:: What this task involves ::
Nothing beyond the line containing "上面是一个简单的对比，消息路" is to be printed; print exactly each line from the start of the records below through that line, leaving out pictures.

(Saved entries)

- Opening Delimiter -

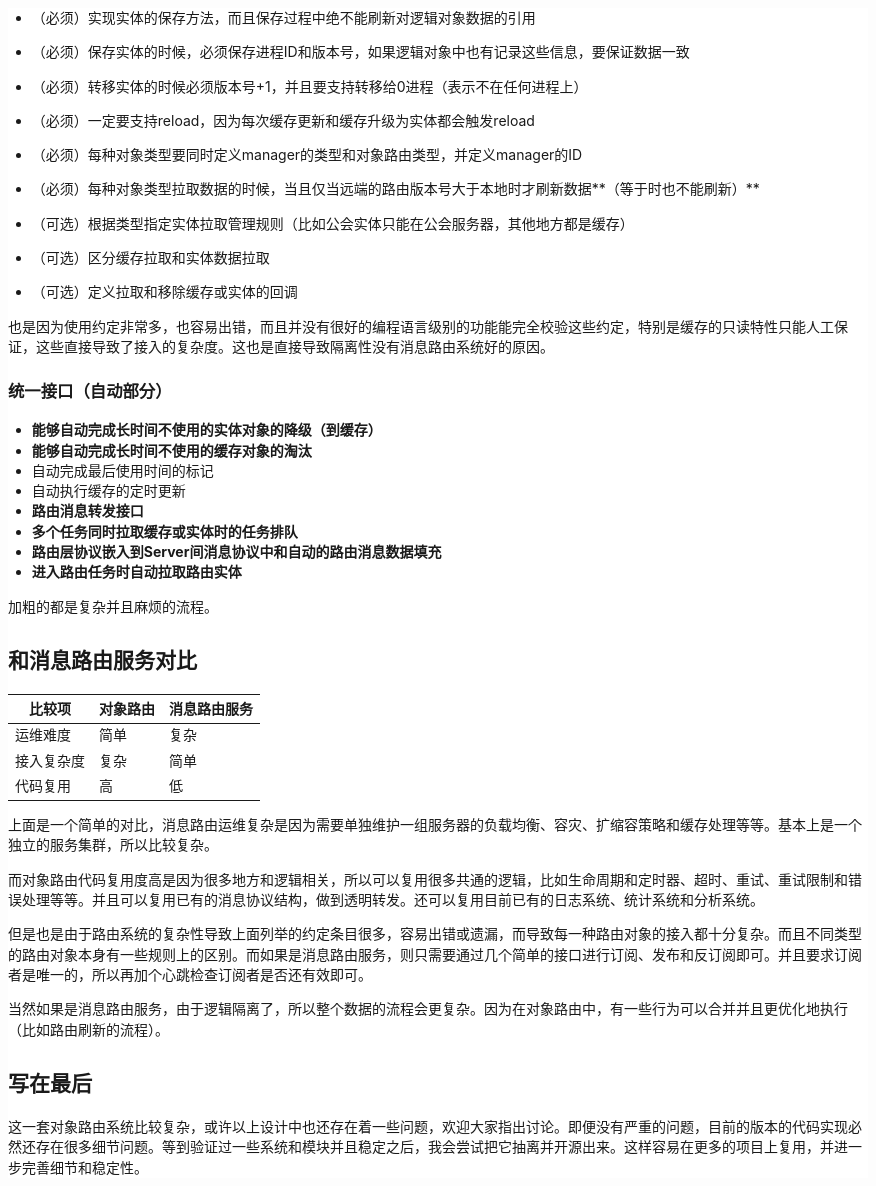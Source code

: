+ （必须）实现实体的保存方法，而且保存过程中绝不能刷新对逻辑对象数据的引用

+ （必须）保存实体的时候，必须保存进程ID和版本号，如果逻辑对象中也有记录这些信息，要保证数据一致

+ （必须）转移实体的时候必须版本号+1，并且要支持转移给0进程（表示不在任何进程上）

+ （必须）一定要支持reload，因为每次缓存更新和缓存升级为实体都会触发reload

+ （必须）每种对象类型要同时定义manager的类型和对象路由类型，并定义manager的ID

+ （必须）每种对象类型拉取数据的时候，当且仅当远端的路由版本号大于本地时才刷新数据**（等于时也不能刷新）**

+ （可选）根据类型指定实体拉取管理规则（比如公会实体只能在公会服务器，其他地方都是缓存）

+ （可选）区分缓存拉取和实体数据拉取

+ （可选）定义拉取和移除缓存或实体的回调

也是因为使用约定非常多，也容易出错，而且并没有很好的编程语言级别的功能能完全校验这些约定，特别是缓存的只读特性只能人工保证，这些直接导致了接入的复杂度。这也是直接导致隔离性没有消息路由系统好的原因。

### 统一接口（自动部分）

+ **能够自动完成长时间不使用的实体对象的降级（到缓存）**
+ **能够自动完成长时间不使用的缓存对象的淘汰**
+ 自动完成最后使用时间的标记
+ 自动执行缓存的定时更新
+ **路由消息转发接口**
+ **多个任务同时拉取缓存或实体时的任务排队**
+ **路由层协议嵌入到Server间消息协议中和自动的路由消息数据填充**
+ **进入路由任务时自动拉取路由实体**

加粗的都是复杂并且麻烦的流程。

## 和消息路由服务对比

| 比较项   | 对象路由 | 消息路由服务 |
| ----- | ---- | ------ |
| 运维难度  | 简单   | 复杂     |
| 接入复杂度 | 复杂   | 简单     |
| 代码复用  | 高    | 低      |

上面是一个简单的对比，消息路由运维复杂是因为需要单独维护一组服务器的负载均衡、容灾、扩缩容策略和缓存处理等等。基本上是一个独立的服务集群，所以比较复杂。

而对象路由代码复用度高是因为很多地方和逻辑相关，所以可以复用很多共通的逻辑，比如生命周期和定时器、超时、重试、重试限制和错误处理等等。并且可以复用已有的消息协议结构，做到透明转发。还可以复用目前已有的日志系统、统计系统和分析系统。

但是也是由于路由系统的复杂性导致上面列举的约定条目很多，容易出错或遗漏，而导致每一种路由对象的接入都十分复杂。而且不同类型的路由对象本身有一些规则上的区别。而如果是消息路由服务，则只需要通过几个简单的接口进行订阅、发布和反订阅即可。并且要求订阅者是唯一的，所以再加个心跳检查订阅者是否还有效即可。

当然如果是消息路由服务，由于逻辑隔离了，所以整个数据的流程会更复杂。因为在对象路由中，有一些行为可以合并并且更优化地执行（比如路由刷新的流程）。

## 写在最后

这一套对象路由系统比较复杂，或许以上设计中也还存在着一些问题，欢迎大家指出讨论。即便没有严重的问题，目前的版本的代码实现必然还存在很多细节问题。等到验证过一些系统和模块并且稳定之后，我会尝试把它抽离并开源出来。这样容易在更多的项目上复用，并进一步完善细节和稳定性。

- Closing Delimiter -

:: Problem solution ::
Source code

:+ （必须）实现实体的保存方法，而且保存过程中绝不能刷新对逻辑对象数据的引用

+ （必须）保存实体的时候，必须保存进程ID和版本号，如果逻辑对象中也有记录这些信息，要保证数据一致

+ （必须）转移实体的时候必须版本号+1，并且要支持转移给0进程（表示不在任何进程上）

+ （必须）一定要支持reload，因为每次缓存更新和缓存升级为实体都会触发reload

+ （必须）每种对象类型要同时定义manager的类型和对象路由类型，并定义manager的ID

+ （必须）每种对象类型拉取数据的时候，当且仅当远端的路由版本号大于本地时才刷新数据**（等于时也不能刷新）**

+ （可选）根据类型指定实体拉取管理规则（比如公会实体只能在公会服务器，其他地方都是缓存）

+ （可选）区分缓存拉取和实体数据拉取

+ （可选）定义拉取和移除缓存或实体的回调

也是因为使用约定非常多，也容易出错，而且并没有很好的编程语言级别的功能能完全校验这些约定，特别是缓存的只读特性只能人工保证，这些直接导致了接入的复杂度。这也是直接导致隔离性没有消息路由系统好的原因。

### 统一接口（自动部分）

+ **能够自动完成长时间不使用的实体对象的降级（到缓存）**
+ **能够自动完成长时间不使用的缓存对象的淘汰**
+ 自动完成最后使用时间的标记
+ 自动执行缓存的定时更新
+ **路由消息转发接口**
+ **多个任务同时拉取缓存或实体时的任务排队**
+ **路由层协议嵌入到Server间消息协议中和自动的路由消息数据填充**
+ **进入路由任务时自动拉取路由实体**

加粗的都是复杂并且麻烦的流程。

## 和消息路由服务对比

| 比较项   | 对象路由 | 消息路由服务 |
| ----- | ---- | ------ |
| 运维难度  | 简单   | 复杂     |
| 接入复杂度 | 复杂   | 简单     |
| 代码复用  | 高    | 低      |

上面是一个简单的对比，消息路由运维复杂是因为需要单独维护一组服务器的负载均衡、容灾、扩缩容策略和缓存处理等等。基本上是一个独立的服务集群，所以比较复杂。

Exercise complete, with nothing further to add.